→ **SOURCE DATA**

>>>>

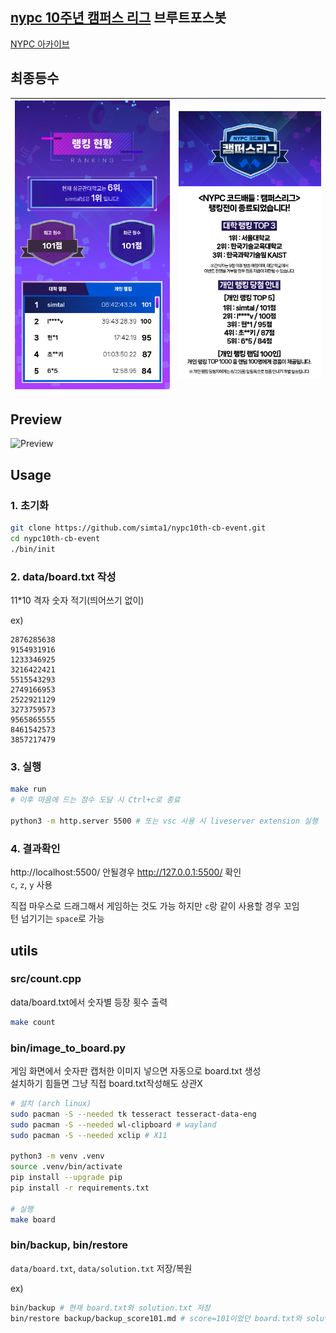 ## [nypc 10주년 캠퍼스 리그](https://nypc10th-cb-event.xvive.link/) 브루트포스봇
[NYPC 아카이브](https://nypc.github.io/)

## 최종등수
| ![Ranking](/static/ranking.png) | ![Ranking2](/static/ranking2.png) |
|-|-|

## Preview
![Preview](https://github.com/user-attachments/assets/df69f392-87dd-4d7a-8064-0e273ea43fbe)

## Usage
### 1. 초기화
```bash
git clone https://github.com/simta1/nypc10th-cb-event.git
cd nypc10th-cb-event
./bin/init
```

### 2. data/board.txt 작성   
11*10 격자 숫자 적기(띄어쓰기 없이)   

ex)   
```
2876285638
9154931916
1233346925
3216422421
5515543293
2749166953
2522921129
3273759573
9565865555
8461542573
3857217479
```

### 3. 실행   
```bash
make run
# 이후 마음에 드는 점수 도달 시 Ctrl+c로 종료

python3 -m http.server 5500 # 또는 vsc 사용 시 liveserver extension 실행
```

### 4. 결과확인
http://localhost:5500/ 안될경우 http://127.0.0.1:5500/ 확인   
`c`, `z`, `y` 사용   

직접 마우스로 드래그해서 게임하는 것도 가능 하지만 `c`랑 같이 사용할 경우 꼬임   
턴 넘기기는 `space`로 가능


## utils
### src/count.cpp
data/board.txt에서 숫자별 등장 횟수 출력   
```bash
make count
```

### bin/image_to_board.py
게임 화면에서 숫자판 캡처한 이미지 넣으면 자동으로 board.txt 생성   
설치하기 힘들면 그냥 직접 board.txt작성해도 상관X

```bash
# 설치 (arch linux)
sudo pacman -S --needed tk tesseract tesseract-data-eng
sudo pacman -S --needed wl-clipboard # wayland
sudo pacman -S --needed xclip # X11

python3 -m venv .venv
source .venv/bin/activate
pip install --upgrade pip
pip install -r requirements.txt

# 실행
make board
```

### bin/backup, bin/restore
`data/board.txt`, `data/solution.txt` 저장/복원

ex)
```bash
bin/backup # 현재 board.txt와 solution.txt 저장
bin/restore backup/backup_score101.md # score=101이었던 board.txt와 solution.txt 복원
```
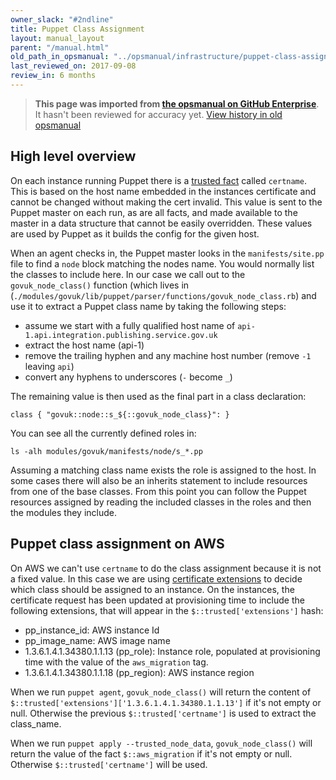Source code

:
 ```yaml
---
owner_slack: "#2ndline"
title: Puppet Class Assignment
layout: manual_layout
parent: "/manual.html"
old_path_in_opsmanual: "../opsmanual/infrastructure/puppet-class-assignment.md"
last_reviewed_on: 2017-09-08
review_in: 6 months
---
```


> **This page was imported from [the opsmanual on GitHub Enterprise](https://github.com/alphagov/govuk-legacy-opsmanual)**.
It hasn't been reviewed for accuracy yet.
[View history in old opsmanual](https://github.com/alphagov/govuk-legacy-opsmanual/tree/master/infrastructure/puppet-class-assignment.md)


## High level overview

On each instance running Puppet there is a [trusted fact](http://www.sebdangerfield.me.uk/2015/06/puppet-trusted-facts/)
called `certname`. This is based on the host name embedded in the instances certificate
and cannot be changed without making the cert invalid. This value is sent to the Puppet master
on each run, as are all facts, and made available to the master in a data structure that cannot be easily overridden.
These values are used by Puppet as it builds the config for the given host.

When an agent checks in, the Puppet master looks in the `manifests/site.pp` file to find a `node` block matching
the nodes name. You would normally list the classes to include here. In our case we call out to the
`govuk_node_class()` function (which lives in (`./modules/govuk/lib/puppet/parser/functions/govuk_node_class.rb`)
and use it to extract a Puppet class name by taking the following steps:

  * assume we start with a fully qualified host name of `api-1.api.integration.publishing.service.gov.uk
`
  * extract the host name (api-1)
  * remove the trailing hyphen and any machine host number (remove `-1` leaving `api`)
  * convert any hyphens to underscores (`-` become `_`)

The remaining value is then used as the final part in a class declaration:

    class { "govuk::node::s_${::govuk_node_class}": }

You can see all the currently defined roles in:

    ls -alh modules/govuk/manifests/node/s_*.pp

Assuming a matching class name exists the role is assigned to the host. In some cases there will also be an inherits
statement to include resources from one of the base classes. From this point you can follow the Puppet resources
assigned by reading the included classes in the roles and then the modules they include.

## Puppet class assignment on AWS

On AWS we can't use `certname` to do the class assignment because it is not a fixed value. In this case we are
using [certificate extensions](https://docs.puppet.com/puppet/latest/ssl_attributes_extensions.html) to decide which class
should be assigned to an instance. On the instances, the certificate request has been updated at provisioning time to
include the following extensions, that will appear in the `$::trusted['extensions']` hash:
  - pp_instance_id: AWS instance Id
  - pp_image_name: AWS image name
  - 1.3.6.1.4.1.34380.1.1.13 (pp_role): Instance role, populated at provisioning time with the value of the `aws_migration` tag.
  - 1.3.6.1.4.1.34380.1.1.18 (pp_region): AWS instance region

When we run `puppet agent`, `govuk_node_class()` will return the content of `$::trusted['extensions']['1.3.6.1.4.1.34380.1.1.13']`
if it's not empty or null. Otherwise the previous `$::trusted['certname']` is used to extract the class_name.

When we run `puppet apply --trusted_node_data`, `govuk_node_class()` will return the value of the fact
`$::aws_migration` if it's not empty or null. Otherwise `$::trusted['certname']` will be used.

<<<<

→ **AIM OF THE TASK**
Tell how many lines above include "been", and add no other text.

→ **OUTPUT OF THE TASK**
2